Monday, January 30, 2023

English - The Complex and The Simple

 KH and I have had long chats over current writing styles, where mine fits, and why mine does not seem to fit. KH puts much down to MFA prejudice, I put much down to being from the Midwest. I never expected to be fashionable - I am too old, my interests too removed from current concerns, regionally unsound, and with the wrong initials after my name - but both my tone and substance seem to be of little interest. So, I have a bias in citing the following from David Bentley Hart's How to Write English Prose:

Simplicity is difficult, after all, no less than complexity. Both require taste and skill. Neither is less artificial or more natural than the other. Both are necessary for good writing. And when either becomes a forced regimen, exclusive of the other, the results can be only hideous. Good writing is produced not by forsaking the beautiful for the sublime or the exorbitant for the restrained, but by finding new ways of orchestrating the interplay between them. Now, all the authorities of the age seem to concur, the literary performer should treat the organ’s console as a collection of decadent temptations to be resisted; he or she should confine the performance to a single manual, played with two fingers, with no stops pulled and the pedals never so much as brushed by an errant shoe-tip.

Mr. Hart provides five examples of what he considers fine writing, and they are fine examples (one being Nabokov) before proposing some rules. They woke me up.

He writes about vocabulary. I think practicing law dumbed down my vocabulary. No lawyer lost a case assuming the judge hearing the case was a functional moron. Keeping ideas simple, with only one idea per sentence, keeping the language within the terms of previous cases constitute good legal writing. Keep away from Faulkner, Henry James, and Winston S. Churchill, and lean one's sentences into Hemingway. Hart writes not to worry about challenging the reader with new words. One does not challenge judges with new words, new ideas.

I do use a thesaurus, but not usually with success. Hart warns against its use entirely. Sometimes it jogs my memory, and sometimes it causes me to use entirely different words. I find the dictionary ends my frustrations with a thesaurus.

Without being as formal, I have always had a version of this in my head:

6. The exotic is usually more delightful than the familiar. Be kind to your readers and give them exotic things when you can. In general, life is rather boring, and a writer should try to mitigate that boredom rather than contribute to it.

I give credit for thinking this way to Oscar Wilde.
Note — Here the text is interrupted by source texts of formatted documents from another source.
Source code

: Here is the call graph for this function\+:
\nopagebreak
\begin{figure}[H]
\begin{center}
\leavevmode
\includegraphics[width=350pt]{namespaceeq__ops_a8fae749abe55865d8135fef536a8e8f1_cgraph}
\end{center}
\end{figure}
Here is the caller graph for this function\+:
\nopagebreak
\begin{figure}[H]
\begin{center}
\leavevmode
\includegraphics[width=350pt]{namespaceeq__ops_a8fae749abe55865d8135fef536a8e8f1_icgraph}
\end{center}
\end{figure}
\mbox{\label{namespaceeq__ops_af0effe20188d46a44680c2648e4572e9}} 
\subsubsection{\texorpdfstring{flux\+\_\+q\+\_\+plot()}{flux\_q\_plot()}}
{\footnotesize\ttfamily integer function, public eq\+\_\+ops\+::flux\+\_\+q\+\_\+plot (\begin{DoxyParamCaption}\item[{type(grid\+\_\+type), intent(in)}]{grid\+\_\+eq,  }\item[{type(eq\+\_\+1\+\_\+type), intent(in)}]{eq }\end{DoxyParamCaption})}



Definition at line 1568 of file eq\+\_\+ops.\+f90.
I do worry more about being boring in what I tell than how I tell it.

As to style, I think myself too old to have one, but do like this rule of Hart's:

8. If you must choose between elegance and perfect clarity, allow yourself a period of decorously agonized indecision, and then always choose elegance.

Elegance is not something I attribute to myself, but that sure sounds like a good goal.

Legal writing emphasizes the active voice. When revising "True Love Ways Gone Astray" I did do away with a lot of passive voice, but there are times doing so makes nonsense of what is being told. I think Hart formulates a better rule here:

12. Orwell then commands: “Never use the passive where you can use the active.” This is perhaps the worst rule of style ever proposed by anyone. All of literary history proclaims its imbecility. Instead: “Avoid the passive voice when the active works better and vice versa.” After all, in life we sometimes act and sometimes are acted upon. The causal dialectic between agency and patiency, to use the scholastic terms, is intrinsic to finitude.

The following rule I picked up in prison from our writing groups and from my father going blind.

19. Always read what you have written aloud. No matter how elaborate your prose, it must flow; it must feel genuinely continuous. This is not to say one must imitate natural speech; it is only to say that one must try to capture its rhythms. If what you have written is awkward on your tongue, then it is awkward on the page.

 I always hated reading out loud, I do not like the sound of my own voice, but I had to overcome all that to know how it would sound to my father. It works.

Hart really hates Strunk and White, which was the handbook for my legal writing courses in law school. It does work for legal writing for the very reasons Hart hates it for other writing.

He has more rules but I will close out with this one:

 18. All these vapidly doctrinaire injunctions—urging you to write only plain declarative sentences stripped of modifiers and composed solely of words familiar to the average ten-year-old and demanding that you always prefer charcoal-gray to sumptuous purple—are expressions of everything spiritually deadening about late modernity and its banausic values. They reflect an epoch in which the mysterious, the evocative, and the beautifully elliptical have been systematically suppressed and nearly extinguished in the name of the efficient, the practical, the mechanical, and the starkly unambiguous—in short, in the name of everything that makes existence uninviting and life boring. They are reflections of an age of bloodless capitalist economism, the reign of brutally common sense, the barbarian triumph of function over form, a spare, Spartan civic architecture of featureless glass and steel and plastic, a consumerist society that lives on the ceaseless production and disposal of intrinsically graceless conveniences. Learn to detest all of these things and you will be a better writer for having done so.

I think he hits on what I want to do, and what I am finding disturbing on what I have been reading.